We're but a week away, folks...

ChimsNotes for the slows:

  • Last week, we took you on a bodacious tour of those teams that might matter this year—those that are knock, knock, knockin’ on playoff’s door—alongside a few click-bait fan favorites [cough Florida State! cough]. If you missed it, check that out as a precursor to this week’s Part Two, where we’ll…

  • Roll out our prime pots! That’s right, our “Playoff Locks” and our “True Contenders.” Who looks like the cream of the crop this year? Burt and the boys walk you through as BoxSlayer makes his triumphant return with a series of red hot preseason futures, as well as his pick in Irish Farmageddon! Football is upon us folks…

  • A humble request as we get set to blast into another season: If each of you loyal readers got just one friend or family member subscribed this week, it’d make all the difference in the world to us. That would [checks math…double-checks with nerds in back…] double our weekly readership! If you’re able, we’d be incredibly thankful. Now…onto the show!

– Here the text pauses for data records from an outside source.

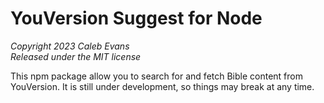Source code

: # YouVersion Suggest for Node

*Copyright 2023 Caleb Evans*  
*Released under the MIT license*

This npm package allow you to search for and fetch Bible content from
YouVersion. It is still under development, so things may break at any time.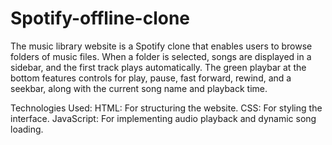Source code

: # Spotify-offline-clone
 
The music library website is a Spotify clone that enables users to browse folders of music files. When a folder is selected, songs are displayed in a sidebar, and the first track plays automatically. The green playbar at the bottom features controls for play, pause, fast forward, rewind, and a seekbar, along with the current song name and playback time.

Technologies Used:
HTML: For structuring the website.
CSS: For styling the interface.
JavaScript: For implementing audio playback and dynamic song loading.
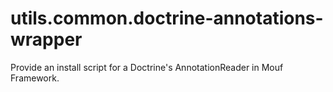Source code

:utils.common.doctrine-annotations-wrapper
=========================================

Provide an install script for a Doctrine's AnnotationReader in Mouf Framework.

2025 Preseason Pots - Contender Edition

By BurtReynolds69 and Badger Bill and Dr. Chim Richalds

You know our disclaimer on preseason rankings by now—we don’t do ‘em. Instead, we throw teams into preseason pots. Who’s a lock for the playoff? Who’s a bona fide contender? And who’s sniffing around that contender status?? Jump in with us, folks…the water's fine! (And remember! Within each pot, the teams are laid out in no particular order. We ain’t even gonna pretend to rank these teams before any games are played.)

Pot 1: Playoff Locks

NOBODY

That’s right. We don’t see anybody on that level this year. In last year’s preseason pots, we fingered—old police term!—Ohio State and Georgia as locks to make the field. And they did! This year? It feels a little more wide open. A product of the portal/NIL era? Perhaps…And you know what? We kinda dig it…

Pot 2: Playoff Contenders

Penn State Nittany Lions

Cool uniforms. Dedicated fanbase. Perennial pretenders. [Record scratches] I’m kidding! Shea put the knife down!!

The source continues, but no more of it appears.